Madrid. 20/12/2018. Teatro Real. Puccini: Turandot (final de Franco Alfano). Irene Theorin, Gregory Kunde, Yolanda Auyanet, Andrea Mastroni, Joan Martín Royo, Vicenç Esteve, Juan Antonio Sanabria, Gerardo Bullón, Raúl Giménez. Dir. de escena: Robert Wilson. Dir. musical: Nicola Luisotti.

"Il gelo che dà foco, che cos'è?", interroga la principessa di gelo a Calaf, il principe ignoto. Ese gélido ardor no es otra cosa que el amor, ese imposible que acontece por doquier, esa luce del mondo que transmuta las pasiones hasta lo inverosimil. Robert Wilson lleva ya décadas cultivando una estética propia y reconocible. Lo cierto es que apostar con denuedo por un código estetico, llevándolo hasta sus últimas consecuencias, es una decisión tan valiente como arriesgada. Uno de los espectáculos más bellos que yo haya visto jamás es precisamente el Pelléas et Mélisande que lleva la firma del director de escena estadounidense y que pudo verse en el Real en tiempos de Gerard Mortier. 

Una estética es mucho más que una apariencia. Es un discurso de ideas, una metafísica que se canaliza a través de un código complejo, elaborador a través de formas, colores, sombras y un largo etcétera de elementos. Wilson es un maestro en este arte. Pero su apuesta es taxativa y es lógico que no convenza a todo el mundo. Personalmente encontré sumamente afortunada la comunión entre su óptica y la naturaleza estética de esta partitura póstuma de Puccini, que navega entre el verismo y el simbolismo, entre el post-romanticismo y el discurso de vanguardia.  

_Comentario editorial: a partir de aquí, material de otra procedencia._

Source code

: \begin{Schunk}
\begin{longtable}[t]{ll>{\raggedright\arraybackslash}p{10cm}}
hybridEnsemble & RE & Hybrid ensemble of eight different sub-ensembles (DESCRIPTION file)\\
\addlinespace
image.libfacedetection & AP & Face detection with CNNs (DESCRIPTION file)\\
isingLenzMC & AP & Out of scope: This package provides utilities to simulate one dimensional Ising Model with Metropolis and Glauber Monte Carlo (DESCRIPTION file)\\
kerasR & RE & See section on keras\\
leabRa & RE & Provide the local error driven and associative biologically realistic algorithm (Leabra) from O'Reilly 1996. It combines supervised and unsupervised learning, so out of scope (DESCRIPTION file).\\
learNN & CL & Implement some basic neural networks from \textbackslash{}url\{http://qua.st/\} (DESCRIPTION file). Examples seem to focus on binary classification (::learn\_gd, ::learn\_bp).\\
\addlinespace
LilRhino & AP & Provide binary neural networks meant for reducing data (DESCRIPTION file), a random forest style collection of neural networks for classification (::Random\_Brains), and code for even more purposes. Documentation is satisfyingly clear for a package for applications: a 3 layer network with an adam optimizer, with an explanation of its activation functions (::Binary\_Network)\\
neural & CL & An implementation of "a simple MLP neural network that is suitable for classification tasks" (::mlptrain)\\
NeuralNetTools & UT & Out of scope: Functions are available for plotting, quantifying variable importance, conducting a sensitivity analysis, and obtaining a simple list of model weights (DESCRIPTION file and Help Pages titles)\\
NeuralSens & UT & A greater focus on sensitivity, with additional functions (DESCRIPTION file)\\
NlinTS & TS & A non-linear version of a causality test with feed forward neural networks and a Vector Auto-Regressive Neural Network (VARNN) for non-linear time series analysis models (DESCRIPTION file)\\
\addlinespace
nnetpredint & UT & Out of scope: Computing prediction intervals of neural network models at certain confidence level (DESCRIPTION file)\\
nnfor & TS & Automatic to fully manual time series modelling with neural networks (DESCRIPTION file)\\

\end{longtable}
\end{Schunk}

Apostaría a que el proceso de ensayos ha sido fatigoso, rozando el hastío. Pero lo cierto es que el estatisimo de Wilson cuadra muy bien con el gélido universo de la princesa Turandot. El drama se deshace aquí en fotogramas a veces demasiado puntuales, a veces en exceso coreografiados, pero por lo general concebidos con exquisito gusto, con suma elegancia y, por qué no decirlo, con talento. Porque hay que reconocerle a Wilson el talento de quien es capaz de firmar un trabajo personalísimo, tan reconocible que solo podría atribuirse a su firma, y que no se impone por encima de la obra a la que está sirviendo. En tiempos donde es costumbre contar historias paralelas y usar la escena como desván para dar rienda suelta a psicoanálisis de barra de bar, encontrar arte con mayúsculas y sin complejos siempre es una buena noticia.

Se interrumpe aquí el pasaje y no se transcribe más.